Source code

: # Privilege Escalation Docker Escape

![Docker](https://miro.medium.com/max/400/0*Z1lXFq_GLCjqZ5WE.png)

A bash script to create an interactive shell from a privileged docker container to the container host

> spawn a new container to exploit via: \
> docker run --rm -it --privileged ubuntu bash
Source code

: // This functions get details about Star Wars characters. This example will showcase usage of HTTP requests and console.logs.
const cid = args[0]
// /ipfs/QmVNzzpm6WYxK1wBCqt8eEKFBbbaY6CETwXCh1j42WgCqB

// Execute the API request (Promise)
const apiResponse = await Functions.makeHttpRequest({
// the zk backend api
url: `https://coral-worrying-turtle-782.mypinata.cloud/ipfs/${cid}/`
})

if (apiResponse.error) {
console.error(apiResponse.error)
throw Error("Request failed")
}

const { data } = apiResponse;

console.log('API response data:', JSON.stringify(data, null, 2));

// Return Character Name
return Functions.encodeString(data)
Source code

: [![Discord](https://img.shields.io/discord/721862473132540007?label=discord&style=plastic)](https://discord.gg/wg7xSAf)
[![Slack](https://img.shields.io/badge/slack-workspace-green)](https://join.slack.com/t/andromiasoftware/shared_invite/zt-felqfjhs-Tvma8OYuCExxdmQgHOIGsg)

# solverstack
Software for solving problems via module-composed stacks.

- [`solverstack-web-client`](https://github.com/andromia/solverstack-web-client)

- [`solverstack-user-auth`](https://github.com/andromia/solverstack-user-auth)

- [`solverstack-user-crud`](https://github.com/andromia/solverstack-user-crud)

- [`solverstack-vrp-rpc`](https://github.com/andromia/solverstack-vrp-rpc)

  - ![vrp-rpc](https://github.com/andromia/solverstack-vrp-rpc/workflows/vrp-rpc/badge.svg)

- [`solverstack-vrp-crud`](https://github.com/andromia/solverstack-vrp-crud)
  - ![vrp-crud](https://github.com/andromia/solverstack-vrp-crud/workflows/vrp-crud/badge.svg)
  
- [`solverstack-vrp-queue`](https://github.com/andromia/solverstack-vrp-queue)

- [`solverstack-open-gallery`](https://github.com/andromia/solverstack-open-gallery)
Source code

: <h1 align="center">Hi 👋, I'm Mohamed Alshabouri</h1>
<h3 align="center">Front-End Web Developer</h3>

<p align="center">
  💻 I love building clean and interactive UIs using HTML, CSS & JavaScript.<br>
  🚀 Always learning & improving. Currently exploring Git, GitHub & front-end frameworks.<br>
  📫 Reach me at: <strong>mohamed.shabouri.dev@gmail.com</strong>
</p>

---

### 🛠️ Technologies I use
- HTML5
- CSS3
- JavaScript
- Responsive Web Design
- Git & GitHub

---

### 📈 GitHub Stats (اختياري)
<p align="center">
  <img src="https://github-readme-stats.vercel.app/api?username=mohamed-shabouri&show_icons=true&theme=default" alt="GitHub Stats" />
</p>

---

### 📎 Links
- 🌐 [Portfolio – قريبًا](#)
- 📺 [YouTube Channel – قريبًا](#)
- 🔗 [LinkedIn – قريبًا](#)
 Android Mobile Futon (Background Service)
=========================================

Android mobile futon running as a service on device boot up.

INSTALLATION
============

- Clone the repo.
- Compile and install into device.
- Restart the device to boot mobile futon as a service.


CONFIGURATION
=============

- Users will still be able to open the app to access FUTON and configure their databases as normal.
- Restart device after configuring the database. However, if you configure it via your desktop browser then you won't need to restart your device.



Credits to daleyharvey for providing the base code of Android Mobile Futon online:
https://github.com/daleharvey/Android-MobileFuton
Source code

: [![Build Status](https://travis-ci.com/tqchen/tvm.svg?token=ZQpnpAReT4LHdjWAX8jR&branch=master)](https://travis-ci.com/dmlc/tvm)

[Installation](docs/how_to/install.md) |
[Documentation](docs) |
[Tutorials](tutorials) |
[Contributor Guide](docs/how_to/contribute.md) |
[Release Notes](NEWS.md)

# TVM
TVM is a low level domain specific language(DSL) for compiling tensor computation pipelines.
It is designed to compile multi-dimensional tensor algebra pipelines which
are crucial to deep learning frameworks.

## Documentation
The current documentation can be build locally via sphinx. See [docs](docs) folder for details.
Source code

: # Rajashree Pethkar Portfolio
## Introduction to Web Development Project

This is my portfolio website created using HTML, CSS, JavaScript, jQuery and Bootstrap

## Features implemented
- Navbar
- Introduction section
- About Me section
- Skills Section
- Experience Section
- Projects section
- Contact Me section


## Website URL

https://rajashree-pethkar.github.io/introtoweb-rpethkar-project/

== == ==

What is needed is an exact copy of the lines above, from the one containing "The current documentation" through the one containing "- Experience Section", with nothing added.

The current documentation can be build locally via sphinx. See [docs](docs) folder for details.
Source code

: # Rajashree Pethkar Portfolio
## Introduction to Web Development Project

This is my portfolio website created using HTML, CSS, JavaScript, jQuery and Bootstrap

## Features implemented
- Navbar
- Introduction section
- About Me section
- Skills Section
- Experience Section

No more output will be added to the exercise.